The terms of the resolution on the subject adopted at the Town Hall meeting demonstrated their anxiety to proceed with caution and care, and to offend no interest that might be enlisted in their favour. I was commissioned to consult some English friends as to whether they would advise such a resolution and what should be its form. As the communications were confidential, it would not be right to disclose their names even at this distance of time. But, one and all without a single exception, they advised the adoption of the course that had been suggested. A final conference was held at the house of Maharaja Surya Kanto Acharya of Mymensingh, when it was definitely decided to accept the following resolution:

'That this meeting fully sympathizes with the resolution adopted at many meetings held in the mofussil to abstain from the purchase of British manufactures so long as the Partition Resolution is not withdrawn, as a protest against the indifference of the British public in regard to Indian affairs and the consequent disregard of Indian public opinion by the present Government.'

It will thus be seen that the boycott was a temporary measure adopted for a particular object, and was to be given up as soon as that object was attained. Its only aim and purpose was to call the attention of the British public to Bengal's great grievance, and, when the partition was modified and the grievance was removed, the boycott was to cease. That pledge was redeemed.

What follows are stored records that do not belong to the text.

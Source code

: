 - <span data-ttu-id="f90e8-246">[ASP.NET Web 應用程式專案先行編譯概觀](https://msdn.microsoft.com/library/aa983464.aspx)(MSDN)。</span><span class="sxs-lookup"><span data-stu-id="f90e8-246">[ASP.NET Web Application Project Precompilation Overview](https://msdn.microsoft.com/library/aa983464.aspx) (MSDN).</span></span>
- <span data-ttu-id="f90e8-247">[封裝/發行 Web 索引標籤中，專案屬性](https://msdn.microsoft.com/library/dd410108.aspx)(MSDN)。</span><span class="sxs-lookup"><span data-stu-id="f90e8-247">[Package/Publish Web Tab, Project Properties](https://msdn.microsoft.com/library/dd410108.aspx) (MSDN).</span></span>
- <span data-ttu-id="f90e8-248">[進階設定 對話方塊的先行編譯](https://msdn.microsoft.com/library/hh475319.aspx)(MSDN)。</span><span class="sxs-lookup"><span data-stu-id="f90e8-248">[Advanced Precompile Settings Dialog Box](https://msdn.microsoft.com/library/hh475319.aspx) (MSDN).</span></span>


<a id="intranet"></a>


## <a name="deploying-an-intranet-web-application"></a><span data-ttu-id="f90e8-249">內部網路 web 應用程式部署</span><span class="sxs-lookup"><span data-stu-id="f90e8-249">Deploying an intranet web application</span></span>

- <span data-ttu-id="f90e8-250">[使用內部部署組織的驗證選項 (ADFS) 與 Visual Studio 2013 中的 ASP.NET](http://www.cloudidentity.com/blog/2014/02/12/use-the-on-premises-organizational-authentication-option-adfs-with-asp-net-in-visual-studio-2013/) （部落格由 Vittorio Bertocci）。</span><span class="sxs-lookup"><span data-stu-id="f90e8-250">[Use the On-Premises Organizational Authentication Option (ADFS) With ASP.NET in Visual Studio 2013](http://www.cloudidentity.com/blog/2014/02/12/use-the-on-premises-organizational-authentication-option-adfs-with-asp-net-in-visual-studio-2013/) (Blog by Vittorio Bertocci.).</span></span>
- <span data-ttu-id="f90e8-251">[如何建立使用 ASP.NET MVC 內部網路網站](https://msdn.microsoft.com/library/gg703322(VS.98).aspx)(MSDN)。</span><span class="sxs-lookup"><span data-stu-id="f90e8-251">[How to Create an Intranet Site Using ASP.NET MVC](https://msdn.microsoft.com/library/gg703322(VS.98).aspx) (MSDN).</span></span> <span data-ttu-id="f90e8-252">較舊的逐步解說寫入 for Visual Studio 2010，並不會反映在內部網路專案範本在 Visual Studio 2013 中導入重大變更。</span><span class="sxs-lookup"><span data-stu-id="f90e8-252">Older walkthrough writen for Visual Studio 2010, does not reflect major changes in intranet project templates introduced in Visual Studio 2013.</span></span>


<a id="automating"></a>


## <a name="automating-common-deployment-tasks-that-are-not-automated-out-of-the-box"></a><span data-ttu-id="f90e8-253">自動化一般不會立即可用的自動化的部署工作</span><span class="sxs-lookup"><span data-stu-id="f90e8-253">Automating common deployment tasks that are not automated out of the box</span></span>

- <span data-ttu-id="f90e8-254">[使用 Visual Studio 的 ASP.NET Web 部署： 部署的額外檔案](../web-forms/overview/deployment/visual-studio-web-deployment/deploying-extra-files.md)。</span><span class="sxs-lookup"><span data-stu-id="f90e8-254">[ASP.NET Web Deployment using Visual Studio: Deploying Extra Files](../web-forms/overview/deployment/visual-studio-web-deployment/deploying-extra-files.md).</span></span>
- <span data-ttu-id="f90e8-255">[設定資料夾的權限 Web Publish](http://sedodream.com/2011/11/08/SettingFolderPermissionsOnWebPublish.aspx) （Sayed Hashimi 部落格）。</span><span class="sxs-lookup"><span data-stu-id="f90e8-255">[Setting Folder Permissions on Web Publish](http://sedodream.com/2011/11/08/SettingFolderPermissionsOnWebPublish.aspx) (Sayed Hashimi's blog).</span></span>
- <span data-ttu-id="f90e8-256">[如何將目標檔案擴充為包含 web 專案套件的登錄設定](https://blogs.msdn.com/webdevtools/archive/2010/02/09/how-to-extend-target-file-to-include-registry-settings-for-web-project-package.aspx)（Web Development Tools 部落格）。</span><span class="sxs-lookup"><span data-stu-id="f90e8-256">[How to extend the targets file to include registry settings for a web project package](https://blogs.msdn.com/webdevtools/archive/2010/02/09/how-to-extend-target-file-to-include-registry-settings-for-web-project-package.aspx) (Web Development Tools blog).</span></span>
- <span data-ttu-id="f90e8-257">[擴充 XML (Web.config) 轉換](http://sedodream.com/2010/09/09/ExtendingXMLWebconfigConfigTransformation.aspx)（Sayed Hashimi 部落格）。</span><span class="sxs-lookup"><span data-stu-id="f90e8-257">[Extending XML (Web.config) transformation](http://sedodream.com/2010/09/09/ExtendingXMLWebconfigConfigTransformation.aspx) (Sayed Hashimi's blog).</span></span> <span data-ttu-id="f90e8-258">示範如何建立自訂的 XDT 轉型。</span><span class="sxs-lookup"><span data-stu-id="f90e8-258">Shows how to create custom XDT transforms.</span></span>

That the boycott sometimes led to excesses no one will dispute; but all constitutional movements suffer from this inherent weakness, which springs from the defects of our common human nature. All causes—the purest and the noblest—will have their moderates and their extremists. But the excesses, more or less incidental to all constitutional movements, have never been held as an argument against the adoption of constitutional methods for the redress of public grievances. If such a view were held, some of the noblest chapters of human history would have been left unwritten, and we should have been without the inspiration of self-sacrifice and patriotic devotion, which have so often been associated with the struggle for constitutional freedom. Who will say that because there is unhappily a revolutionary propaganda in Bengal, undoub- tedly limited and insignificant in the circle of its influence, all constitutional efforts should be given up? The enemies of Indian advancement would wish for nothing better. The friends of Indian progress would view it as a calamity.